Right now I have a bunch of Las Vegas people putting a cloud on my mineral title, Now they want me to buy then out, no way, so to court I will go. It’s becoming a full time job just taking care of a person minerals nowadays.
I could write a book on how to get took by an oil company, but their are 100 of them already out there.
Harley, you may take into consideration how many pages Virginias lease may be, it’s possible that they never had a chance to harm her. I trust none of them as far as I could throw a rig, with one hand. I think you are not asking the right people, certainly not the right timeframe.
If you asked raw new people who have had trouble in the last ten years, you might get an idea of what I think you are looking for. I also would suggest that you not stop at the county line, or even the state line, operators don’t think county lines are special and being in Logan county would not provide you additional protection that I know of.

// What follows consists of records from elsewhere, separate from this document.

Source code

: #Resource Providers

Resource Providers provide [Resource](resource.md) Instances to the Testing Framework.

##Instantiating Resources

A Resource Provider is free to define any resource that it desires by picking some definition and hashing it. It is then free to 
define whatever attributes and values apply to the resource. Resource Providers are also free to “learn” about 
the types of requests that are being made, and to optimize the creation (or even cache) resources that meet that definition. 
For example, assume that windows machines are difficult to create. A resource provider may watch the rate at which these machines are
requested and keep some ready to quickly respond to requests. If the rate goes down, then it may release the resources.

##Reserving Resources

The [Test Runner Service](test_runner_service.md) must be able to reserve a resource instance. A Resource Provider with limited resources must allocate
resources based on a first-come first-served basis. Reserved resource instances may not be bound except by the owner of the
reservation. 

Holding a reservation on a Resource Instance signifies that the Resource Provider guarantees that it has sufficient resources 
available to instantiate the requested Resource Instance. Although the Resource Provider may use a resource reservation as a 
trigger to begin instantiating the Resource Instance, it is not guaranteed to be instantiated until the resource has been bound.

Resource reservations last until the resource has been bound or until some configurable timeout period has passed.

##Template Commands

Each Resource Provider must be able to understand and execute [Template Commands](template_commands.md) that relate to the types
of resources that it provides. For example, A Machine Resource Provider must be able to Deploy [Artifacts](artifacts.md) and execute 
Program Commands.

I don’t remember why I came to the conclusion, but I remember, after much research, that I commented that Slawson of Wichita was a company obviously with very high integrity, and so my reasoning was, at the time, that Osage was also pretty good, who are located in San Diego and Bogata, Columbia. I have a beautiful Spanish Professor at VCU in Richmond VA, who wrote the most beautiful poem I have ever heard about out national tragedy at the WTC, so I say who is from Bogota, I produced a wonderful Ebook of her poetry with her reciting. That influenced my opinion of Osage. Pure logic in the direction few follow, but I believe in these things. Osage and Slawson, I would trust them at the top. No question, especially after my research into their activities.
Thanks. Actually TS Dudley handled the lease for Devon. Osage Exploration was on OCC Court Docket last week for spacing and pooling of the Section in Logan County. My Dad would rather be forced to go to church seven days a week than trust a lawyer.
The good news is that after the well casing caved, the property has been leased continuously since the mid 80’s. $25 per acre, then $50 and then along came Osage last year with $125. My cousins own the remainder of an 80 acre portion and one works for Devon. Thus the lease to Devon for $175.
We were ready to sell in January. Then I started the research. My, My look at what is happening! Devon is very busy and Osage Exploration/Slawson are trying to get busy. They just need funding.
The horizontals that Devon has produced in Logan County seem to be one year miracles. The pressure from the fracking works but it dwindles to almost nothing in 12 months.
I could be off base, but that is why they are permitting multiple wells from the same Pad up in Logan 19N3w. The fracking is effective but very limited. I think they may be using the same well casing for multiple horizontals. What do I know!